Task to complete:
Scan the data for "Cycle" and copy the lines it appears in.

Source texts of formatted documents
|---|

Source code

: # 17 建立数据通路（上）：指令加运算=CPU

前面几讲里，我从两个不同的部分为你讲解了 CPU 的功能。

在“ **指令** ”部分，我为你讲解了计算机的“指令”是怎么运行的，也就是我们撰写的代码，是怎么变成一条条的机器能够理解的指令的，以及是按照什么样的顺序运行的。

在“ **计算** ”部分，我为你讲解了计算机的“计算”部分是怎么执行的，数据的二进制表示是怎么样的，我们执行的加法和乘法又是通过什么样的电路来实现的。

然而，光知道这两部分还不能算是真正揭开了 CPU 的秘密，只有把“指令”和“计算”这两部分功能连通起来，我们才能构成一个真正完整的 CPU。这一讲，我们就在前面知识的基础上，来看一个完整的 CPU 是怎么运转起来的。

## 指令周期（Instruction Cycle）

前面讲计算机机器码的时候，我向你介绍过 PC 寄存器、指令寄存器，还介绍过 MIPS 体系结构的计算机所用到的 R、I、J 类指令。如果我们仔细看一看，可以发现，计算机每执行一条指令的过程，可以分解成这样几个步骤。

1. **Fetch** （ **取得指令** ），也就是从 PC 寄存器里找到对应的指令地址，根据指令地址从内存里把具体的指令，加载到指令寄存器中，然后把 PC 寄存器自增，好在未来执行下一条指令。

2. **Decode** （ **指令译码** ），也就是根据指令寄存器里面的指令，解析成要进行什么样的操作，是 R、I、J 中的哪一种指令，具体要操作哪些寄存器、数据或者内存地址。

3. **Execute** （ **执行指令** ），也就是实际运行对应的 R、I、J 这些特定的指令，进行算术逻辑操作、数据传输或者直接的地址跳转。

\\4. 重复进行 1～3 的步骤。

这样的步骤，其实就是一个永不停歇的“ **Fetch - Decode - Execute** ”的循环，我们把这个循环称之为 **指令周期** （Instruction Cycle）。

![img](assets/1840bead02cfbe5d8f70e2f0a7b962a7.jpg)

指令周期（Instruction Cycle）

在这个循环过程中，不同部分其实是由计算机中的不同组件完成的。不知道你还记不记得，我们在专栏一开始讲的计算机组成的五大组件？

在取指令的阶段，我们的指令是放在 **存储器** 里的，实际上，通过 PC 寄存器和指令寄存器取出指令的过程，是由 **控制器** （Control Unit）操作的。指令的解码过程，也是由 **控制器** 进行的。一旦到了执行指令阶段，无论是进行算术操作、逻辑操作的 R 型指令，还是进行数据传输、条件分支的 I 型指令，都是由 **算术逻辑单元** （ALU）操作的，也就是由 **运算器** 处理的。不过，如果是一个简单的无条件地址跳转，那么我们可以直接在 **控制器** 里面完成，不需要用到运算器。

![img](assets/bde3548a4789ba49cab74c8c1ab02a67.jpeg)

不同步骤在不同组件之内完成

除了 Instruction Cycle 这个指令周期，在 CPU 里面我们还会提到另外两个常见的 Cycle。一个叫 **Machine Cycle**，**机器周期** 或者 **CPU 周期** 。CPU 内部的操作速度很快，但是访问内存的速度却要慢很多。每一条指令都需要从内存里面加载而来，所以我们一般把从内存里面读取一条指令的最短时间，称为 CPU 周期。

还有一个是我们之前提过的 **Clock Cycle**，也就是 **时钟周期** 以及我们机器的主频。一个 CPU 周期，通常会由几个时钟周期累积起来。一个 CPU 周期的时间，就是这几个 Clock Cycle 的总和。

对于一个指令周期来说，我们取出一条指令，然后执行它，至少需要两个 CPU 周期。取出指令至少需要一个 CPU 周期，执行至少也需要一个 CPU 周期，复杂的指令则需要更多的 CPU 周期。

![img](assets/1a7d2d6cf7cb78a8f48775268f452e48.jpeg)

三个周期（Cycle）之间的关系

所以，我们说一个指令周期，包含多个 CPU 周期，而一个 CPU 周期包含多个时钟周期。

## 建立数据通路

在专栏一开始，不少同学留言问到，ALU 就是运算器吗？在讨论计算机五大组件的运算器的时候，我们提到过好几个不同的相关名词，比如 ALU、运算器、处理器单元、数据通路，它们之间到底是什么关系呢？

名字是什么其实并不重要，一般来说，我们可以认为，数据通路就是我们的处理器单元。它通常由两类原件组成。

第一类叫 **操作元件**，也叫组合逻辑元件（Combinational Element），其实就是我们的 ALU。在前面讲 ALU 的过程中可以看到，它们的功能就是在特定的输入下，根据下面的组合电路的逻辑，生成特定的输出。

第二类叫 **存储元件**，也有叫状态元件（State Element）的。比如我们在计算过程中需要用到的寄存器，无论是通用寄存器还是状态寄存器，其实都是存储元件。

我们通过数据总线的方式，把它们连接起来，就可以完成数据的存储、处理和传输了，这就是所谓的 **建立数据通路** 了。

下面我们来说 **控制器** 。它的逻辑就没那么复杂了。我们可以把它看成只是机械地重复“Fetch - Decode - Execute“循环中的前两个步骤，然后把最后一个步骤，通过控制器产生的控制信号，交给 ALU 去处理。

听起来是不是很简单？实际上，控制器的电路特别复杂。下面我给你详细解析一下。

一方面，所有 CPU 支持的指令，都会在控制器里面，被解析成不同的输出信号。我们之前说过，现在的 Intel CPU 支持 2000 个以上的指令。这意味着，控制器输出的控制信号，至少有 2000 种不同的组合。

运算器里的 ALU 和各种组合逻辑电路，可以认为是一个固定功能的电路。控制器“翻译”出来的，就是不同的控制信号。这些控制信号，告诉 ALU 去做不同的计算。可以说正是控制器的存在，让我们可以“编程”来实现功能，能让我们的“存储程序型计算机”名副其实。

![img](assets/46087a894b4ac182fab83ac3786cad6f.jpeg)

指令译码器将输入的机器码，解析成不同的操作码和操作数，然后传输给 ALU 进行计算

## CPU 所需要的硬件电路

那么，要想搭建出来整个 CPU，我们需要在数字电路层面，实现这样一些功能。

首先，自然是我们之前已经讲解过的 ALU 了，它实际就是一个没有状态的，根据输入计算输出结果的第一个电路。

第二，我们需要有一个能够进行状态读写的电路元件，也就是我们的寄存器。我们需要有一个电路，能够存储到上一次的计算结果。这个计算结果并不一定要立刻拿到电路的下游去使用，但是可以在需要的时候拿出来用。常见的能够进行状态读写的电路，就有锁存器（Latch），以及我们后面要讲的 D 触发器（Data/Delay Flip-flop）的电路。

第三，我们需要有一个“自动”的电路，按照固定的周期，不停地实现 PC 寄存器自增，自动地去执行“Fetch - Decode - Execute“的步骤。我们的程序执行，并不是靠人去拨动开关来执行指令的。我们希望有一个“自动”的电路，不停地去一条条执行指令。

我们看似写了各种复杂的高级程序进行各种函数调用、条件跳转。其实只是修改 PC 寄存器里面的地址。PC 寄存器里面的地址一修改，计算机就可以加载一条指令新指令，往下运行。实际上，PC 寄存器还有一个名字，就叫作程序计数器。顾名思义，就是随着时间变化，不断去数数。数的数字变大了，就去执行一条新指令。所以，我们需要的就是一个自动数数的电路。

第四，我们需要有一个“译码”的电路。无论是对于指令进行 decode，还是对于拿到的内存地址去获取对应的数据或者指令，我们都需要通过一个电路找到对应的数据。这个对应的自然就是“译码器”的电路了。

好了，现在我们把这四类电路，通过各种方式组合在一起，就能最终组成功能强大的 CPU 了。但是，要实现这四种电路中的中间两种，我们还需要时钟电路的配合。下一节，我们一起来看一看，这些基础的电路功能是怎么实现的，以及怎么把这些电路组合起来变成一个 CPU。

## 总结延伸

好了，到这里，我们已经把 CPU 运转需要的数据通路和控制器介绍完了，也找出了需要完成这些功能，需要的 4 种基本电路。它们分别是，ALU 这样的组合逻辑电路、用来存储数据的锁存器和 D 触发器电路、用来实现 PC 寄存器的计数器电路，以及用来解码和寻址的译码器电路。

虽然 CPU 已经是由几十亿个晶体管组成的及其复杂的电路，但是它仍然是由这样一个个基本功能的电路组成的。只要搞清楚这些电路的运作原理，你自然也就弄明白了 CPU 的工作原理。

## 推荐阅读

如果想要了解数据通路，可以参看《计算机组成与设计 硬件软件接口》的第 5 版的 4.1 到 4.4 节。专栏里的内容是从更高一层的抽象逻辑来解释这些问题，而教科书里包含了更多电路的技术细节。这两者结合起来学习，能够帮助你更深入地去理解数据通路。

|---|

Problem solution:
## 指令周期（Instruction Cycle）
这样的步骤，其实就是一个永不停歇的“ **Fetch - Decode - Execute** ”的循环，我们把这个循环称之为 **指令周期** （Instruction Cycle）。
指令周期（Instruction Cycle）
除了 Instruction Cycle 这个指令周期，在 CPU 里面我们还会提到另外两个常见的 Cycle。一个叫 **Machine Cycle**，**机器周期** 或者 **CPU 周期** 。CPU 内部的操作速度很快，但是访问内存的速度却要慢很多。每一条指令都需要从内存里面加载而来，所以我们一般把从内存里面读取一条指令的最短时间，称为 CPU 周期。
还有一个是我们之前提过的 **Clock Cycle**，也就是 **时钟周期** 以及我们机器的主频。一个 CPU 周期，通常会由几个时钟周期累积起来。一个 CPU 周期的时间，就是这几个 Clock Cycle 的总和。
三个周期（Cycle）之间的关系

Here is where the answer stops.